WHAT THE TASK ASKS: Transcribe the records below from the first line to the line that includes "## Executive Summary", inclusive, and omit the pictures.

--

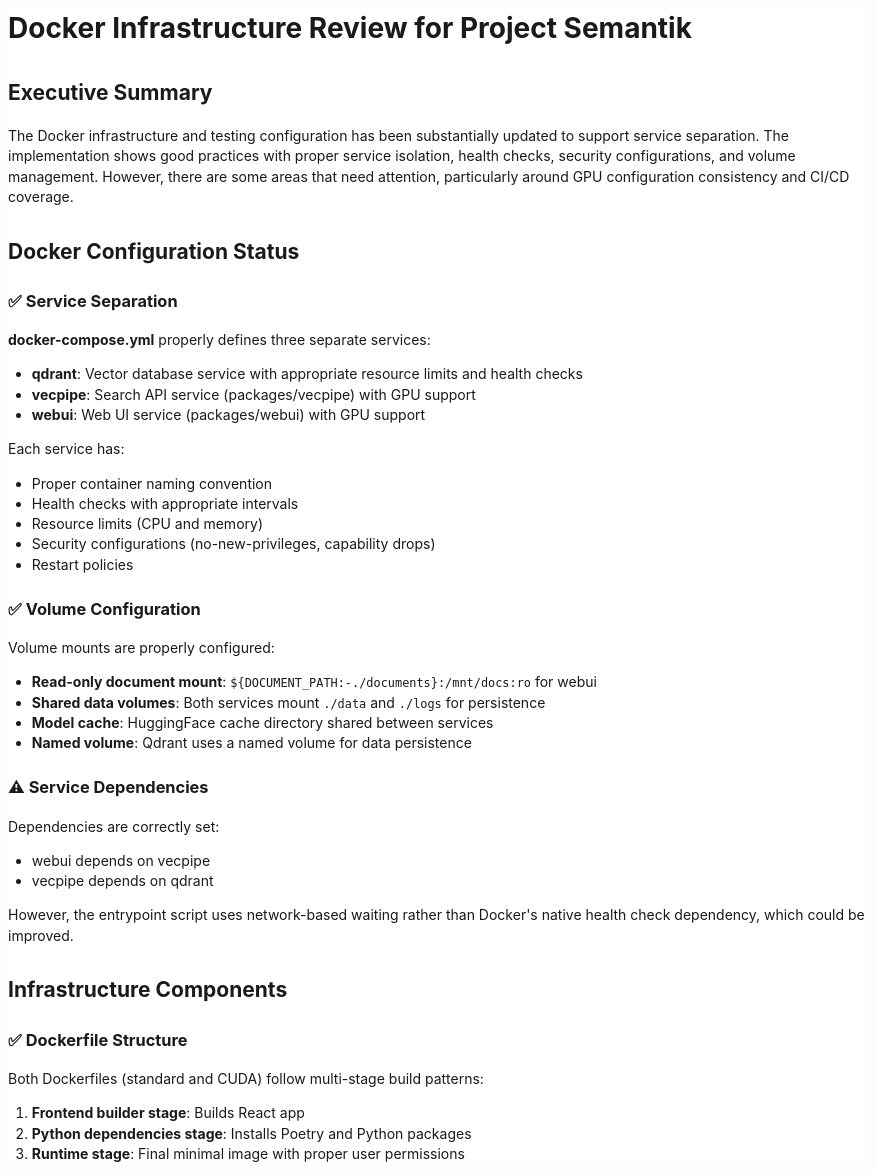 # Docker Infrastructure Review for Project Semantik

## Executive Summary

The Docker infrastructure and testing configuration has been substantially updated to support service separation. The implementation shows good practices with proper service isolation, health checks, security configurations, and volume management. However, there are some areas that need attention, particularly around GPU configuration consistency and CI/CD coverage.

## Docker Configuration Status

### ✅ Service Separation

**docker-compose.yml** properly defines three separate services:
- **qdrant**: Vector database service with appropriate resource limits and health checks
- **vecpipe**: Search API service (packages/vecpipe) with GPU support
- **webui**: Web UI service (packages/webui) with GPU support

Each service has:
- Proper container naming convention
- Health checks with appropriate intervals
- Resource limits (CPU and memory)
- Security configurations (no-new-privileges, capability drops)
- Restart policies

### ✅ Volume Configuration

Volume mounts are properly configured:
- **Read-only document mount**: `${DOCUMENT_PATH:-./documents}:/mnt/docs:ro` for webui
- **Shared data volumes**: Both services mount `./data` and `./logs` for persistence
- **Model cache**: HuggingFace cache directory shared between services
- **Named volume**: Qdrant uses a named volume for data persistence

### ⚠️ Service Dependencies

Dependencies are correctly set:
- webui depends on vecpipe
- vecpipe depends on qdrant

However, the entrypoint script uses network-based waiting rather than Docker's native health check dependency, which could be improved.

## Infrastructure Components

### ✅ Dockerfile Structure

Both Dockerfiles (standard and CUDA) follow multi-stage build patterns:
1. **Frontend builder stage**: Builds React app
2. **Python dependencies stage**: Installs Poetry and Python packages
3. **Runtime stage**: Final minimal image with proper user permissions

--

RESPONSE TO THE EXERCISE:
 # Docker Infrastructure Review for Project Semantik

## Executive Summary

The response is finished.